When it comes to gardening there are basically 2 important things to remember …  1) Your soil is the most important part of your garden, indoor or outdoor..if your soil is shitty … your garden will be shitty… 2) Your PH levels of your water and soil. your roots absorb nutrients from the soil if your PH levels are within range for those nutrients to be absorbed. If your too acidic or too alkaline your plants will not be able to absorb what it needs. Usually plants need a PH range instead of a set level because some nutrients can only be absorbed at ranges that other nutrients can not be absorbed. In case you haven’t noticed I ramble…

Now back to the soil… you can mix your own soil which is usually better than premixed bag soil but you usually have to “cook” (not literally cook) your soil so the amendments do not burn your roots. The only time I’d suggest literally cooking your soil is if your going to bring soil from your yard or where ever into an indoor garden in an effort to get rid of unwanted pests, in that case … but it in something like a cake pan in the oven at about 150 degrees Fahrenheit (I googled the spelling of that) for about 45 minutes, be warned it might stink …

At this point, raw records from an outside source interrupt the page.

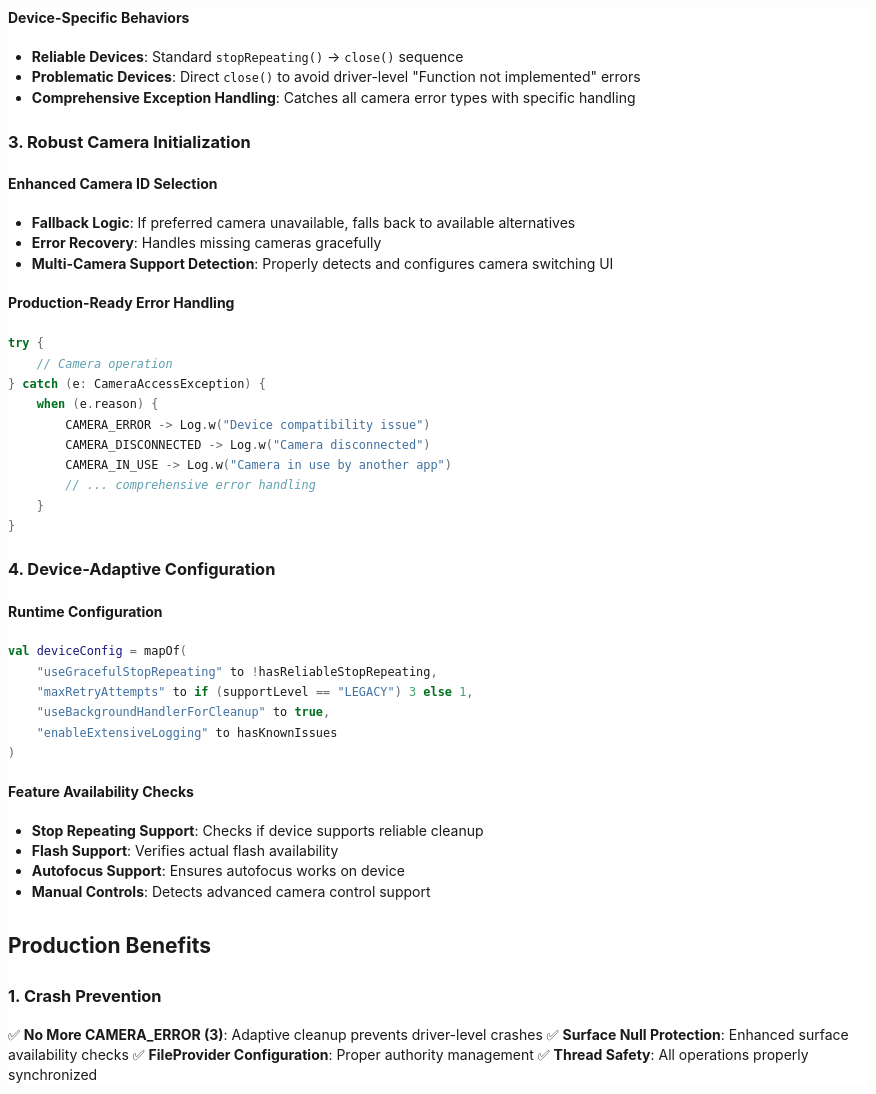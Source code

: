 #### Device-Specific Behaviors
- **Reliable Devices**: Standard `stopRepeating()` → `close()` sequence
- **Problematic Devices**: Direct `close()` to avoid driver-level "Function not implemented" errors
- **Comprehensive Exception Handling**: Catches all camera error types with specific handling

### 3. Robust Camera Initialization

#### Enhanced Camera ID Selection
- **Fallback Logic**: If preferred camera unavailable, falls back to available alternatives
- **Error Recovery**: Handles missing cameras gracefully
- **Multi-Camera Support Detection**: Properly detects and configures camera switching UI

#### Production-Ready Error Handling
```kotlin
try {
    // Camera operation
} catch (e: CameraAccessException) {
    when (e.reason) {
        CAMERA_ERROR -> Log.w("Device compatibility issue")
        CAMERA_DISCONNECTED -> Log.w("Camera disconnected") 
        CAMERA_IN_USE -> Log.w("Camera in use by another app")
        // ... comprehensive error handling
    }
}
```

### 4. Device-Adaptive Configuration

#### Runtime Configuration
```kotlin
val deviceConfig = mapOf(
    "useGracefulStopRepeating" to !hasReliableStopRepeating,
    "maxRetryAttempts" to if (supportLevel == "LEGACY") 3 else 1,
    "useBackgroundHandlerForCleanup" to true,
    "enableExtensiveLogging" to hasKnownIssues
)
```

#### Feature Availability Checks
- **Stop Repeating Support**: Checks if device supports reliable cleanup
- **Flash Support**: Verifies actual flash availability
- **Autofocus Support**: Ensures autofocus works on device
- **Manual Controls**: Detects advanced camera control support

## Production Benefits

### 1. Crash Prevention
✅ **No More CAMERA_ERROR (3)**: Adaptive cleanup prevents driver-level crashes
✅ **Surface Null Protection**: Enhanced surface availability checks
✅ **FileProvider Configuration**: Proper authority management
✅ **Thread Safety**: All operations properly synchronized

Here is 2 quotes that explain why you cook your amended soil…

Quotes:
Originally Posted by montanaorganics
I think most organic growers let their soils cook so that the microherds may further break down the nutrients added into less complex nutrient forms. This brings the ammendments to a more simple state that is more readily taken up then by the microherd and then the plant. In organics it is preferred to avoid sterilization and overcome pathogens with beneficials.
No I do not think you need to cook with just EWC. When you start adding guanos, powders, and plant materials it is of more benefit.
etinarcadiaego said:
I’d just like to add that cooking is HIGHLY beneficial for your soil mix – by cooking I mean pre-mixed your soil and keeping it moist for a period of time before planting. A great example is dolomite lime, which is commonly added to soil in both organic and in-organic grows, which takes months to become it’s most active in terms of a buffer agent and micro nutrient source.

 

There are a lot of different things you can add to your soil to make it great for growing just about anything, the thing you should do before starting to add stuff to your soil is deciding what your going to grow and then finding out what those crops need to grow. After you have that information you should be able to mix up your soil and get ready for your successful planting season.

There are a lot of good premixed soil options if your not ready to mix your own, Just be careful of what you get and what is in it. There is too many chemicals in soil to prevent weeds and too many GMO seeds, plant and grow organic!

When you add organic fertilizers or foods like alfalfa meal, bone meal, blood meal, etc… you’re putting in microbial foods. The microbes are going to become more active and begin reproducing at greater rates. As this occurs, the nutrients are going to be cycled into plant available forms and also be locked up in the bodies of the microbes. The reason you need to wait a little while after adding these ingredients is because the microbes can multiply so rapidly that they will heat the soil (similar to thermal composting) or lock out the plant (think of adding unfinished thermal compost to your soil if it’s still hot) as the biology stops eating the exudates from the plant and just consumes the other foods in your soil mix.

In most cases of plant problems a proper PHed watering over a short period of time can fix most issues if your amendments are good and your plant is getting the right amounts of nutrients that it needs.

 


The cooking process… from the rustic garden…


http://robbinscabin.blogspot.com/2008/02/benefits-of-cooking-your-soilyes-cook.html


 

I bet that you’re pretty interested! The process itself is called Soil Solarization. It’s a fancy term meaning to use the sun to cook your soil to a temperature of 140 degrees at the top of the soil to over 100 degrees as far as 18″ deep!
1) Prepare the soil: You know the drill. Clear debris/weeds, Add amendments, Rake to remove any trapped “air pockets”.

 

 

2) Water thoroughly. This creates 100% humidity. Without the humidity it’s like trying to steam your veggies without any water…it just doesn’t work.

 

 

3) If your working with a ground level bed then dig a trench about 6-8 inches deep around your garden. If your working with a raised/framed bed usually you have about that much soil above ground so you can skip this part.

 

 

4) Cover with clear plastic (6 to 8 mm) overlapping the trench/framed sides. Fill in the trench with soil weighing down the plastic while pulling it as tight as possible. In a raised/ framed bed you can also use soil/rock to weigh down the plastic or you can staple it to your frames. Remember the key to success is a air tight covering.

 

5) Patience….Patience! 4-6 weeks of sunshine and you have healthy soil. No matter where it came from.